The acquired item(s) is/are measured in this manner
even if an enterprise cannot immediately derecognise the asset given up. If the
acquired item(s) is/are not measured at fair value, its/their cost is measured
at the carrying amount of the asset(s) given up.
27. An enterprise determines whether an exchange
transaction has commercial substance by considering the extent to which its
future cash flows are expected to change as a result of the transaction.
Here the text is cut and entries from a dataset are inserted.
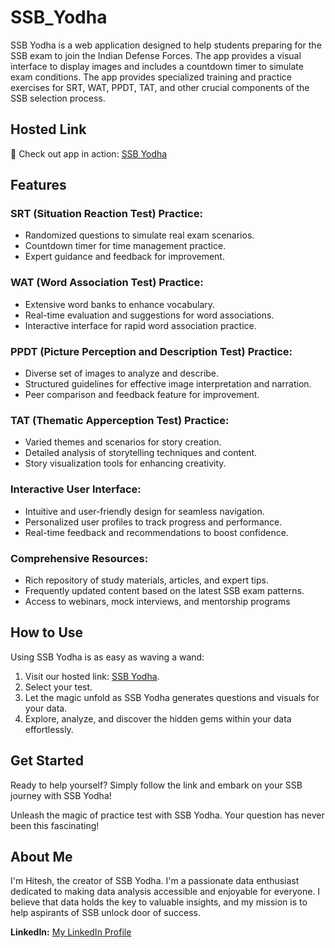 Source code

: # SSB_Yodha

SSB Yodha is a web application designed to help students preparing for the SSB exam to join the Indian Defense Forces. The app provides a visual interface to display images and includes a countdown timer to simulate exam conditions. The app provides specialized training and practice exercises for SRT, WAT, PPDT, TAT, and other crucial components of the SSB selection process.
## Hosted Link
🚀 Check out app in action: [SSB Yodha](https://ssb-yodha.streamlit.app/)

## Features

### SRT (Situation Reaction Test) Practice:
- Randomized questions to simulate real exam scenarios.
- Countdown timer for time management practice.
- Expert guidance and feedback for improvement.

### WAT (Word Association Test) Practice:
- Extensive word banks to enhance vocabulary.
- Real-time evaluation and suggestions for word associations.
- Interactive interface for rapid word association practice.

### PPDT (Picture Perception and Description Test) Practice:
- Diverse set of images to analyze and describe.
- Structured guidelines for effective image interpretation and narration.
- Peer comparison and feedback feature for improvement.

### TAT (Thematic Apperception Test) Practice:
- Varied themes and scenarios for story creation.
- Detailed analysis of storytelling techniques and content.
- Story visualization tools for enhancing creativity.

### Interactive User Interface:
- Intuitive and user-friendly design for seamless navigation.
- Personalized user profiles to track progress and performance.
- Real-time feedback and recommendations to boost confidence.

### Comprehensive Resources:
- Rich repository of study materials, articles, and expert tips.
- Frequently updated content based on the latest SSB exam patterns.
- Access to webinars, mock interviews, and mentorship programs


## How to Use

Using SSB Yodha is as easy as waving a wand:

1. Visit our hosted link: [SSB Yodha](https://ssb-yodha.streamlit.app/).
2. Select your test.
3. Let the magic unfold as SSB Yodha generates questions and visuals for your data.
4. Explore, analyze, and discover the hidden gems within your data effortlessly.

## Get Started

Ready to help yourself? Simply follow the link and embark on your SSB journey with SSB Yodha!

Unleash the magic of practice test with SSB Yodha. Your question has never been this fascinating!


## About Me

I'm Hitesh, the creator of SSB Yodha. I'm a passionate data enthusiast dedicated to making data analysis accessible and enjoyable for everyone. I believe that data holds the key to valuable insights, and my mission is to help aspirants of SSB unlock door of success.

**LinkedIn:** [My LinkedIn Profile](https://www.linkedin.com/in/thehtk/)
An
exchange transaction has commercial substance if:
(a)
the
configuration (risk, timing and amount) of the cash flows of the asset received
differs from the configuration of the cash flows of the asset transferred; or
(b)
the
enterprise-specific value of the portion of the operations of the enterprise
affected by the transaction changes as a result of the exchange;
(c)
and the
difference in (a) or (b) is significant relative to the fair value of the
assets exchanged.
For the purpose of determining
whether an exchange transaction has commercial substance, the enterprise
-specific value of the portion of operations of the enterprise affected by the
transaction should reflect post-tax cash flows. In certain cases, the result of
these analyses may be clear without an enterprise having to perform detailed
calculations.
28.
The fair
value of an asset is reliably measurable if (a) the variability in the range of
reasonable fair value measurements is not significant for that asset or (b) the
probabilities of the various estimates within the range can be reasonably
assessed and used when measuring fair value. If an enterprise is able to
measure reliably the fair value of either the asset received or the asset given
up, then the fair value of the asset given up is used to measure the cost of
the asset received unless the fair value of the asset received is more clearly
evident.
29.
Where
several items of property, plant and equipment are purchased for a consolidated
price, the consideration is apportioned to the various items on the basis of
their respective fair values at the date of acquisition. In case the fair values
of the items acquired cannot be measured reliably, these values are estimated
on a fair basis as determined by competent valuers.
30.
The cost
of an item of property, plant and equipment held by a lessee under a finance
lease is determined in accordance with AS 19, Leases.
31.
The
carrying amount of an item of property, plant and equipment may be reduced by
government grants in accordance with AS 12, Accounting for Government Grants.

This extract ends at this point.